Give the line containing "فَتحُ الله 1/31" again, exactly, along with all later lines of the entries, through the last one.

EXCERPTED DATA -
______________________________

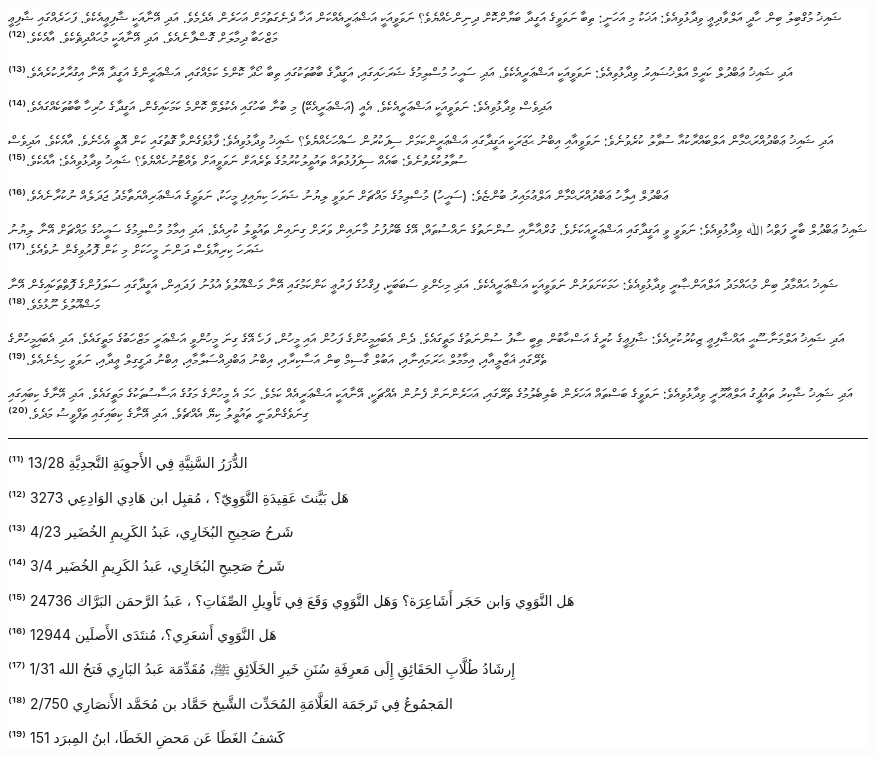 ޝައިޚު މުގްބިލު ބިން ހާދީ އަލްވާދިޢީ ވިދާޅުވިއެވެ: އަޚަކު މި އަހަނީ: ތިބާ ނަވަވީގެ އަގީދާ ބަޔާންކޮށް ދިނިންހެއްޔެވެ؟ ނަވަވީއަކީ އަޝްޢަރީއެއްކަން އަޚާ ދެނެގަތުމަށް އަހަރެން އެދެމެވެ. އަދި އޭނާއަކީ ޝާފިޢީއެކެވެ. ފަހަރެއްގައި ޝާފިޢީ މަޒްހަބާ ދިމާލަށް ގޮސްފާނެއެވެ. އަދި އޭނާއަކީ މުޙައްދިޘެކެވެ. އާއެކެވެ.⁽¹²⁾

އަދި ޝައިޚު ޢަބްދުލް ކަރީމް އަލްޚުޟައިރު ވިދާޅުވިއެވެ: ނަވަވީއަކީ އަޝްޢަރީއެކެވެ. އަދި ސަހީހު މުސްލިމުގެ ޝަރަހައިގައި، އަގީދާގެ ބާބުތަކުގައި ތިބާ ހޯދާ ކޮންމެ ކަމެއްގައި، އަޝްޢަރީންގެ އަގީދާ އޭނާ އިގުރާރުކުރެއެވެ.⁽¹³⁾

އަދިވެސް ވިދާޅުވިއެވެ: ނަވަވީއަކީ އަޝްޢަރީއެކެވެ. އެއީ (އަޝްޢަރީއެކޭ) މި ބުނާ ބަހުގައި އެކުލެވޭ ކޮންމެ ކަމަކައިގެން، އަގީދާގެ ހުރިހާ ބާބުތަކެއްގައެވެ.⁽¹⁴⁾

އަދި ޝައިޚު ޢަބްދުއްރަޙްމާން އަލްބައްރާކުއާ ސުވާލު ކުރެވުނެވެ: ނަވަވީއާއި އިބްނު ޙަޖަރަކީ އަގީދާގައި އަޝްޢަރީންކަމަށް ސިފަކުރުން ސައްހަހެއްޔެވެ؟ ޝައިޚު ވިދާޅުވިއެވެ: ފާޅުވެގެންވާ ގޮތުގައި ކަން އޮތީ އެހެނެވެ. އާއެކެވެ. އަދިވެސް ސުވާލުކުރެވުނެވެ: ބައެއް ސިފަފުޅުތައް ތައުވީލުކުރުމުގެ ތެރެއަށް ނަވަވީއަށް ވެއްޓުނުހެއްޔެވެ؟ ޝައިޚު ވިދާޅުވިއެވެ: އާއެކެވެ.⁽¹⁵⁾

ޢަބްދުލް އިލާހު ޢަބްދުއްރަޙްމާން އަލްޢުމައިރު ބުންޏެވެ: (ސަހީހު) މުސްލިމުގެ މައްޗަށް ނަވަވީ ލިޔުނު ޝަރަހަ ކިޔައިފި މީހަކު، ނަވަވީގެ އަޝްޢަރިއްޔަތާމެދު ޖަދަލެއް ނުކުރާނެއެވެ.⁽¹⁶⁾

ޝައިޚު ޢަބްދުލް ބާރީ ފަތްޙު ﷲ ވިދާޅުވިއެވެ: ނަވަވީ ވީ އަގީދާގައި އަޝްޢަރީއަކަށެވެ. ގުރްއާނާއި ސުންނަތުގެ ނައްސުތައް، އޭގެ ބޭރުފުށު މާނައިން ވަރަށް ގިނައިން ތައުވީލު ކުރިއެވެ. އަދި އިމާމު މުސްލިމުގެ ސަހީހުގެ މައްޗަށް އޭނާ ލިޔުނު ޝަރަހަ ކިރިޔާވެސް ދަންނަ މީހަކަށް މި ކަން ފޮރުވިގެން ނުވެއެވެ.⁽¹⁷⁾

ޝައިޚު ޙައްމާދު ބިން މުޙައްމަދު އަލްއަންޞާރީ ވިދާޅުވިއެވެ: ހަމަކަށަވަރުން ނަވަވީއަކީ އަޝްޢަރީއެކެވެ. އަދި މިހެންވި ސަބަބަކީ، ފިގްހުގެ ފަރުޢީ ކަންކަމުގައި އޭނާ މަޝްޣޫލުވެ އުޅުނު ފަދައިން، އަގީދާގައި ސަލަފުންގެ ފޮތްތަކައިގެން އޭނާ މަޝްޣޫލުވެ ނޫޅުމެވެ.⁽¹⁸⁾

އަދި ޝައިޚު އަލްމަނާސޫޙީ އައްޝާފިޢީ ޒިކުރުކުރިއެވެ: ޝާފިޢީގެ ކުރީގެ އަސްހާބުން ތިބީ ސާފު ސުންނަތުގެ މަތީގައެވެ. ދެން އެބައިމީހުންގެ ފަހުން އައި މީހުން، ފަހެ އޭގެ ގިނަ މީހުންވީ އަޝްޢަރީ މަޒްހަބުގެ މަތީގައެވެ. އަދި އެބައިމީހުންގެ ތެރޭގައި ޣަޒާލީއާއި، އިމާމުލް ޙަރަމައިނާއި، އަބުލް ގާސިމް ބިން އަސާކިރާއި، އިބްނު ޢަބްދިއްސަލާމާއި، އިބްނު ދަގީގިލް ޢީދާއި، ނަވަވީ ހިމެނެއެވެ.⁽¹⁹⁾

އަދި ޝައިޚު ޝާކިރު ތައުފީގު އަލްޢާރޫރީ ވިދާޅުވިއެވެ: ނަވަވީގެ ބަސްތައް އަހަރެން ބެލިބެލުމުގެ ތެރޭގައި، އަހަރެންނަށް ފެނުން އެއްޗަކީ، އޭނާއަކީ އަޝްޢަރީއެއް ކަމެވެ. ހަމަ އެ މީހުންގެ މަގުގެ އަސާސުތަކުގެ މަތީގައެވެ. އަދި އޭނާގެ ކިބައިގައި ގިނަވެގެންވަނީ ތައުވީލު ކިޔޭ އެއްޗެވެ. އަދި އޭނާގެ ކިބައިގައި ތަފްވީޟު މަދެވެ.⁽²⁰⁾

---

⁽¹¹⁾ الدُّرَرُ السَّنِيَّةِ فِي الأَجوِبَةِ النَّجدِيَّةِ 13/28

⁽¹²⁾ هَل بَيَّنتَ عَقِيدَةِ النَّوَوِيّ؟ ، مُقبِل ابن هَادِي الوَادِعِي 3273

⁽¹³⁾ شَرحُ صَحِيحِ البُخَارِي، عَبدُ الكَرِيمِ الخُضَير 4/23

⁽¹⁴⁾ شَرحُ صَحِيحِ البُخَارِي، عَبدُ الكَرِيمِ الخُضَير 3/4

⁽¹⁵⁾ هَل النَّوَوِي وَابن حَجَر أَشَاعِرَة؟ وَهَل النَّوَوِي وَقَعَ فِي تَأوِيلِ الصِّفَاتِ؟ ، عَبدُ الرَّحمَن البَرَّاك 24736

⁽¹⁶⁾ هَل النَّوَوِي أَشعَرِي؟، مُنتَدَى الأَصلَين 12944

⁽¹⁷⁾ إِرشَادُ طُلَّابِ الحَقَائِقِ إِلَى مَعرِفَةِ سُنَنِ خَيرِ الخَلَائِقِ ﷺ، مُقَدِّمَة عَبدُ البَارِي فَتحُ الله 1/31

⁽¹⁸⁾ المَجمُوعُ فِي تَرجَمَة العَلَّامَةِ المُحَدِّث الشَّيخ حَمَّاد بن مُحَمَّد الأَنصَارِي 2/750

⁽¹⁹⁾ كََشفُ الغَطَا عَن مَحضِ الخَطَا، ابنُ المِبرَد 151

______________________________

RESPONSE TO THIS EXERCISE -
⁽¹⁷⁾ إِرشَادُ طُلَّابِ الحَقَائِقِ إِلَى مَعرِفَةِ سُنَنِ خَيرِ الخَلَائِقِ ﷺ، مُقَدِّمَة عَبدُ البَارِي فَتحُ الله 1/31

⁽¹⁸⁾ المَجمُوعُ فِي تَرجَمَة العَلَّامَةِ المُحَدِّث الشَّيخ حَمَّاد بن مُحَمَّد الأَنصَارِي 2/750

⁽¹⁹⁾ كََشفُ الغَطَا عَن مَحضِ الخَطَا، ابنُ المِبرَد 151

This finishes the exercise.